Architecture Overview¶
┌─────────────────────────────────────────────────────────────┐
│ Google Cloud Platform │
├─────────────────────────────────────────────────────────────┤
│ │
│ ┌──────────────┐ ┌──────────────┐ ┌──────────────┐ │
│ │ Cloud Run │ │ Cloud Run │ │ Cloud SQL │ │
│ │ (web) │───▶│ (worker) │───▶│ PostgreSQL │ │
│ │ Port 8000 │ │ Port 8001 │ │ │ │
│ └──────────────┘ └──────────────┘ └──────────────┘ │
│ │ ▲ │
│ │ │ OIDC │
│ ▼ ┌──────┴───────┐ │
│ ┌──────────────┐ │ Cloud │ ┌──────────────┐ │
│ │ Cloud │ │ Scheduler │ │ Cloud │ │
│ │ Storage │ │ (cron) │ │ Secret Mgr │ │
│ │ (media) │ └──────────────┘ │ (secrets) │ │
│ └──────────────┘ └──────────────┘ │
│ │
│ ┌──────────────┐ ┌──────────────────────────────────┐ │
│ │ Cloud │ │ Artifact Registry (Docker) │ │
│ │ Tasks │ └──────────────────────────────────┘ │
│ │ (async) │ │
│ └──────────────┘ │
│ │
└─────────────────────────────────────────────────────────────┘
Prerequisites¶
Before deploying, ensure you have completed the Setup Cheatsheet:
- [x] gcloud CLI installed and authenticated
- [x] Project configured (
$GCP_PROJECT_ID) - [x] Required APIs enabled
- [x] Artifact Registry created (
$GCP_APP_NAME) - [x] Docker authentication configured
For production, also ensure:
- [x] Cloud SQL instance created ($GCP_APP_NAME-db)

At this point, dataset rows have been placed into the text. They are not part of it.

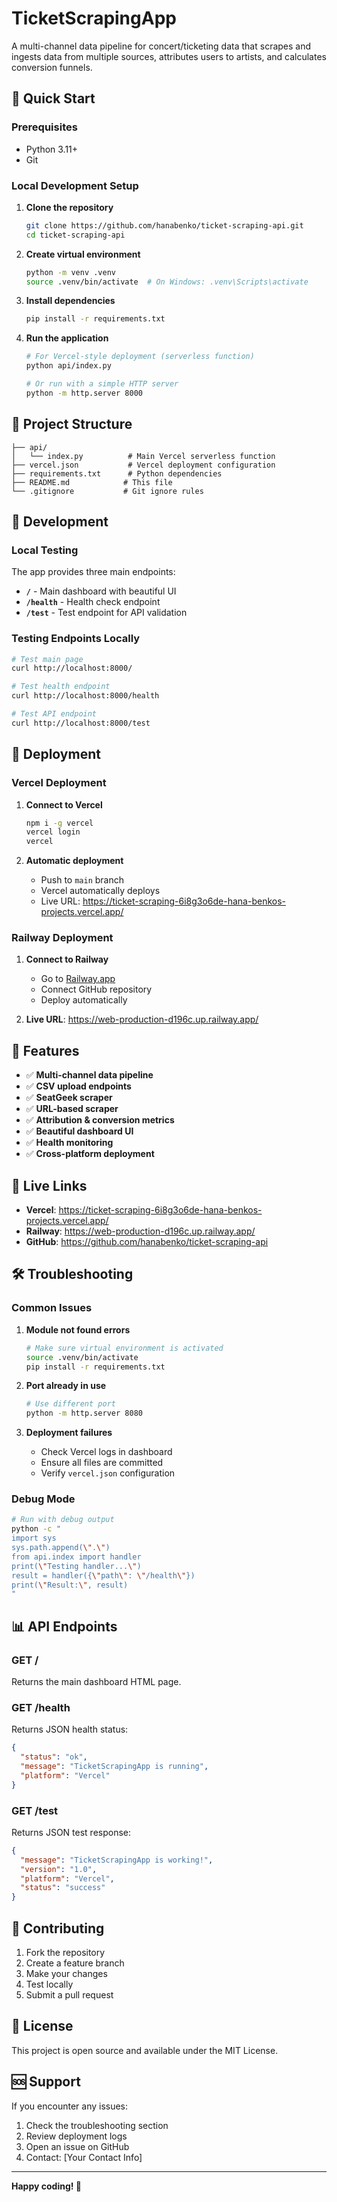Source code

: # TicketScrapingApp

A multi-channel data pipeline for concert/ticketing data that scrapes and ingests data from multiple sources, attributes users to artists, and calculates conversion funnels.

## 🚀 Quick Start

### Prerequisites
- Python 3.11+
- Git

### Local Development Setup

1. **Clone the repository**
   ```bash
   git clone https://github.com/hanabenko/ticket-scraping-api.git
   cd ticket-scraping-api
   ```

2. **Create virtual environment**
   ```bash
   python -m venv .venv
   source .venv/bin/activate  # On Windows: .venv\Scripts\activate
   ```

3. **Install dependencies**
   ```bash
   pip install -r requirements.txt
   ```

4. **Run the application**
   ```bash
   # For Vercel-style deployment (serverless function)
   python api/index.py
   
   # Or run with a simple HTTP server
   python -m http.server 8000
   ```

## 📁 Project Structure

```
├── api/
│   └── index.py          # Main Vercel serverless function
├── vercel.json           # Vercel deployment configuration
├── requirements.txt      # Python dependencies
├── README.md            # This file
└── .gitignore           # Git ignore rules
```

## 🔧 Development

### Local Testing

The app provides three main endpoints:

- **`/`** - Main dashboard with beautiful UI
- **`/health`** - Health check endpoint
- **`/test`** - Test endpoint for API validation

### Testing Endpoints Locally

```bash
# Test main page
curl http://localhost:8000/

# Test health endpoint
curl http://localhost:8000/health

# Test API endpoint
curl http://localhost:8000/test
```

## 🚀 Deployment

### Vercel Deployment

1. **Connect to Vercel**
   ```bash
   npm i -g vercel
   vercel login
   vercel
   ```

2. **Automatic deployment**
   - Push to `main` branch
   - Vercel automatically deploys
   - Live URL: https://ticket-scraping-6i8g3o6de-hana-benkos-projects.vercel.app/

### Railway Deployment

1. **Connect to Railway**
   - Go to [Railway.app](https://railway.app)
   - Connect GitHub repository
   - Deploy automatically

2. **Live URL**: https://web-production-d196c.up.railway.app/

## 🎯 Features

- ✅ **Multi-channel data pipeline**
- ✅ **CSV upload endpoints**
- ✅ **SeatGeek scraper**
- ✅ **URL-based scraper**
- ✅ **Attribution & conversion metrics**
- ✅ **Beautiful dashboard UI**
- ✅ **Health monitoring**
- ✅ **Cross-platform deployment**

## 🔗 Live Links

- **Vercel**: https://ticket-scraping-6i8g3o6de-hana-benkos-projects.vercel.app/
- **Railway**: https://web-production-d196c.up.railway.app/
- **GitHub**: https://github.com/hanabenko/ticket-scraping-api

## 🛠️ Troubleshooting

### Common Issues

1. **Module not found errors**
   ```bash
   # Make sure virtual environment is activated
   source .venv/bin/activate
   pip install -r requirements.txt
   ```

2. **Port already in use**
   ```bash
   # Use different port
   python -m http.server 8080
   ```

3. **Deployment failures**
   - Check Vercel logs in dashboard
   - Ensure all files are committed
   - Verify `vercel.json` configuration

### Debug Mode

```bash
# Run with debug output
python -c "
import sys
sys.path.append(\".\")
from api.index import handler
print(\"Testing handler...\")
result = handler({\"path\": \"/health\"})
print(\"Result:\", result)
"
```

## 📊 API Endpoints

### GET /
Returns the main dashboard HTML page.

### GET /health
Returns JSON health status:
```json
{
  "status": "ok",
  "message": "TicketScrapingApp is running",
  "platform": "Vercel"
}
```

### GET /test
Returns JSON test response:
```json
{
  "message": "TicketScrapingApp is working!",
  "version": "1.0",
  "platform": "Vercel",
  "status": "success"
}
```

## 🤝 Contributing

1. Fork the repository
2. Create a feature branch
3. Make your changes
4. Test locally
5. Submit a pull request

## 📝 License

This project is open source and available under the MIT License.

## 🆘 Support

If you encounter any issues:
1. Check the troubleshooting section
2. Review deployment logs
3. Open an issue on GitHub
4. Contact: [Your Contact Info]

---

**Happy coding! 🎉**

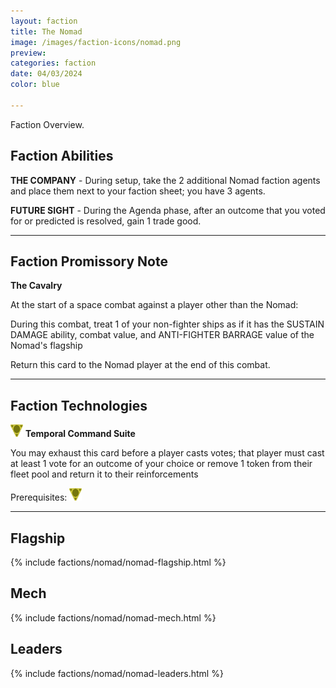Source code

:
 ```yaml
---
layout: faction
title: The Nomad
image: /images/faction-icons/nomad.png
preview: 
categories: faction
date: 04/03/2024
color: blue

---
```

Faction Overview.
## Faction Abilities
**THE COMPANY** - During setup, take the 2 additional Nomad faction agents and place them next to your faction sheet; you have 3 agents.

**FUTURE SIGHT** - During the Agenda phase, after an outcome that you voted for or predicted is resolved, gain 1 trade good.

___

## Faction Promissory Note
**The Cavalry** 

At the start of a space combat against a player other than the Nomad:

During this combat, treat 1 of your non-fighter ships as if it has the SUSTAIN DAMAGE ability, combat value, and ANTI-FIGHTER BARRAGE value of the Nomad's flagship

Return this card to the Nomad player at the end of this combat.

___

## Faction Technologies
![](/images/tech-icon/cybernetic.png) **Temporal Command Suite**

You may exhaust this card before a player casts votes; that player must cast at least 1 vote for an outcome of your choice or remove 1 token from their fleet pool and return it to their reinforcements

Prerequisites: ![](/images/tech-icon/cybernetic.png)

___

## Flagship

 {% include factions/nomad/nomad-flagship.html %}

## Mech

 {% include factions/nomad/nomad-mech.html %}

## Leaders

 {% include factions/nomad/nomad-leaders.html %}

- [x] Database and user created
- [x] Secret Manager configured (django-env)
Pre-Deployment Checks¶
Before every deployment, run tests and linting:
Optionally, run Django's deployment security checks against production settings:
# Check production settings (may require some env vars to be set)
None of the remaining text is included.